Only so much an intern can do in a summer, I suppose.

namukang · on Oct 17, 2012

He says that he was an intern back in '11. I'm guessing he's full-time now. Not very clear.

dudey · on Oct 17, 2012

He's a junior now :-)

pencilcode · on Oct 16, 2012

is there any known algorithm that looks at the relationship between cached items? Ie. File A is accessed, then B, then C, then D, then E, and so on. A would a have stronger relationship to B, one step away, than to D, two steps away. So if we later access file A, the algorithm would know there's a higher probability that we need File B next, so it could check if file B is in the cache and if not, prefetch it and save it in the cache.

eblume · on Oct 16, 2012

Seems like a natural place for an application of a 1st-order markov model - one state for every entity (file), record the load events from each previously loaded file to the next file, and then your cache can predictively load a set of files by computing the most likely transitions.
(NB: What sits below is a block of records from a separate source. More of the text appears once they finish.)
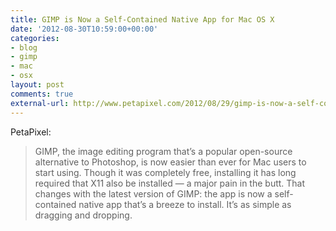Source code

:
 ```yaml
---
title: GIMP is Now a Self-Contained Native App for Mac OS X
date: '2012-08-30T10:59:00+00:00'
categories:
- blog
- gimp
- mac
- osx
layout: post
comments: true
external-url: http://www.petapixel.com/2012/08/29/gimp-is-now-a-self-contained-native-app-for-mac-os-x/
---
```


PetaPixel:

> GIMP, the image editing program that’s a popular open-source alternative to Photoshop, is now easier than ever for Mac users to start using. Though it was completely free, installing it has long required that X11 also be installed — a major pain in the butt. That changes with the latest version of GIMP: the app is now a self-contained native app that’s a breeze to install. It’s as simple as dragging and dropping.




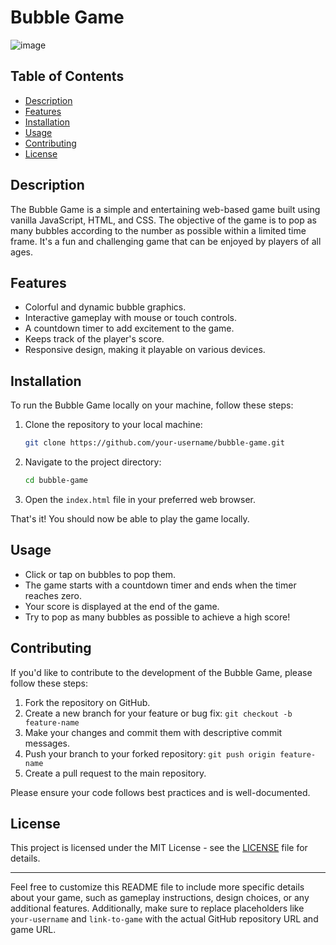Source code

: 
# Bubble Game

![image](https://github.com/Abhigyankrsingh/Bubble_Game/assets/72941693/8678beda-1c51-49e6-ba9d-774208bc9445)


## Table of Contents

- [Description](#description)
- [Features](#features)
- [Installation](#installation)
- [Usage](#usage)
- [Contributing](#contributing)
- [License](#license)

## Description

The Bubble Game is a simple and entertaining web-based game built using vanilla JavaScript, HTML, and CSS. The objective of the game is to pop as many bubbles according to the number as possible within a limited time frame. It's a fun and challenging game that can be enjoyed by players of all ages.

## Features

- Colorful and dynamic bubble graphics.
- Interactive gameplay with mouse or touch controls.
- A countdown timer to add excitement to the game.
- Keeps track of the player's score.
- Responsive design, making it playable on various devices.



## Installation

To run the Bubble Game locally on your machine, follow these steps:

1. Clone the repository to your local machine:

   ```bash
   git clone https://github.com/your-username/bubble-game.git
   ```

2. Navigate to the project directory:

   ```bash
   cd bubble-game
   ```

3. Open the `index.html` file in your preferred web browser.

That's it! You should now be able to play the game locally.

## Usage

- Click or tap on bubbles to pop them.
- The game starts with a countdown timer and ends when the timer reaches zero.
- Your score is displayed at the end of the game.
- Try to pop as many bubbles as possible to achieve a high score!

## Contributing

If you'd like to contribute to the development of the Bubble Game, please follow these steps:

1. Fork the repository on GitHub.
2. Create a new branch for your feature or bug fix: `git checkout -b feature-name`
3. Make your changes and commit them with descriptive commit messages.
4. Push your branch to your forked repository: `git push origin feature-name`
5. Create a pull request to the main repository.

Please ensure your code follows best practices and is well-documented.

## License

This project is licensed under the MIT License - see the [LICENSE](LICENSE) file for details.

---

Feel free to customize this README file to include more specific details about your game, such as gameplay instructions, design choices, or any additional features. Additionally, make sure to replace placeholders like `your-username` and `link-to-game` with the actual GitHub repository URL and game URL.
Going higher than 1-order might make it even smarter, but with the cost of taking more memory (increasing the likelyhood of thrashing).

It actually seems like a very novel and interesting approach, although I don't know if it's been done before.

(Quick googling reveals that there is a LOT of work done on this approach, but I don't have the time right now to see if it's a good one or not.)

azth · on Oct 17, 2012

Didn't Microsoft introduce something similar in Windows Vista, where it tries to keep the system cache occupied in order to have a better response time for the user?

dllthomas · on Oct 16, 2012

In the case of viewing a slideshow of photographs on a webpage (and, doubtless, some other things), the browser cache probably further reduces the usefulness of LRU on the server side and reduces the chance of worst-case for MRU.

aidenn0 · on Oct 17, 2012

I still like random replacement; it's really fast and works better than you think.